Stock awards have become a key compensation vehicle used by boards in their efforts to better align pay and performance for the long term, almost entirely replacing stock options. It is one of the main findings from a new report, CEO and Executive Compensation Practices: 2018 Edition, a collaboration by The Conference Board, Gallagher, and MyLogIQ. 

In 2017, full value stock awards (including restricted stock, vesting upon the completion of a service period, and performance-based shares) grew by 17.9 percent in the Russell 3000 and by 10.8 percent in the S&P 500, an increase from 2016. The most significant growth occurred in the health care industry, at 110.8 percent, following a similarly significant increase in 2016 of 154.6 percent. Two other sectors – energy and information technology – also reported large increases of about 30 percent. Today, these awards represent almost 50 percent of total CEO pay in the S&P 500 and almost 40 percent in the Russell 3000. By way of comparison, in 2010, these percentages were 32 percent and 23 percent, respectively.

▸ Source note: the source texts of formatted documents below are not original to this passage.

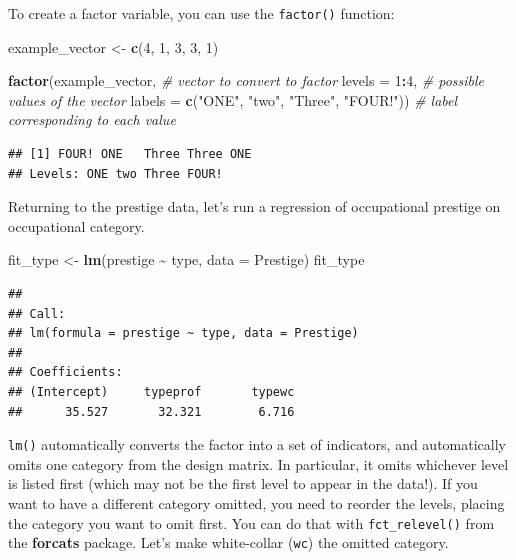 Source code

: \documentclass[
  12pt,
  oneside,openany]{book}
\newenvironment{Shaded}{\begin{snugshade}}{\end{snugshade}}
\newcommand{\CommentTok}[1]{\textcolor[rgb]{0.56,0.35,0.01}{\textit{#1}}}
\newcommand{\DataTypeTok}[1]{\textcolor[rgb]{0.13,0.29,0.53}{#1}}
\newcommand{\DecValTok}[1]{\textcolor[rgb]{0.00,0.00,0.81}{#1}}
\newcommand{\KeywordTok}[1]{\textcolor[rgb]{0.13,0.29,0.53}{\textbf{#1}}}
\newcommand{\NormalTok}[1]{#1}
\newcommand{\OperatorTok}[1]{\textcolor[rgb]{0.81,0.36,0.00}{\textbf{#1}}}
\newcommand{\StringTok}[1]{\textcolor[rgb]{0.31,0.60,0.02}{#1}}
\begin{document}
To create a factor variable, you can use the \texttt{factor()} function:

\begin{Shaded}
\begin{Highlighting}[]
\NormalTok{example\_vector <{-}}\StringTok{ }\KeywordTok{c}\NormalTok{(}\DecValTok{4}\NormalTok{, }\DecValTok{1}\NormalTok{, }\DecValTok{3}\NormalTok{, }\DecValTok{3}\NormalTok{, }\DecValTok{1}\NormalTok{)}

\KeywordTok{factor}\NormalTok{(example\_vector,  }\CommentTok{\# vector to convert to factor}
       \DataTypeTok{levels =} \DecValTok{1}\OperatorTok{:}\DecValTok{4}\NormalTok{,    }\CommentTok{\# possible values of the vector}
       \DataTypeTok{labels =} \KeywordTok{c}\NormalTok{(}\StringTok{"ONE"}\NormalTok{,}
                  \StringTok{"two"}\NormalTok{,}
                  \StringTok{"Three"}\NormalTok{,}
                  \StringTok{"FOUR!"}\NormalTok{))  }\CommentTok{\# label corresponding to each value}
\end{Highlighting}
\end{Shaded}

\begin{verbatim}
## [1] FOUR! ONE   Three Three ONE  
## Levels: ONE two Three FOUR!
\end{verbatim}

Returning to the prestige data, let's run a regression of occupational prestige on occupational category.

\begin{Shaded}
\begin{Highlighting}[]
\NormalTok{fit\_type <{-}}\StringTok{ }\KeywordTok{lm}\NormalTok{(prestige }\OperatorTok{\textasciitilde{}}\StringTok{ }\NormalTok{type, }\DataTypeTok{data =}\NormalTok{ Prestige)}
\NormalTok{fit\_type}
\end{Highlighting}
\end{Shaded}

\begin{verbatim}
## 
## Call:
## lm(formula = prestige ~ type, data = Prestige)
## 
## Coefficients:
## (Intercept)     typeprof       typewc  
##      35.527       32.321        6.716
\end{verbatim}

\texttt{lm()} automatically converts the factor into a set of indicators, and automatically omits one category from the design matrix. In particular, it omits whichever level is listed first (which may not be the first level to appear in the data!). If you want to have a different category omitted, you need to reorder the levels, placing the category you want to omit first. You can do that with \texttt{fct\_relevel()} from the \textbf{forcats} package. Let's make white-collar (\texttt{wc}) the omitted category.
\end{document}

The report documents trends and developments in CEO and senior management compensation at companies that issue equity securities registered with the U.S. Securities and Exchange Commission (SEC) and were included in the Russell 3000 index as of May 2018. The study of disclosed compensation elements is complemented by a review of the major features of short-term and long-term incentive plans (STIs and LTIs) in a subset of 100 mid-market companies included in the Russell 3000 index as of May 2018. The report also examines say-on-pay resolutions and shareholder proposals on issues of executive pay that went to a vote at Russell 3000 companies in this proxy season, and reviews data from the first year of pay ratio disclosure, which became mandatory for many U.S. public companies in 2018.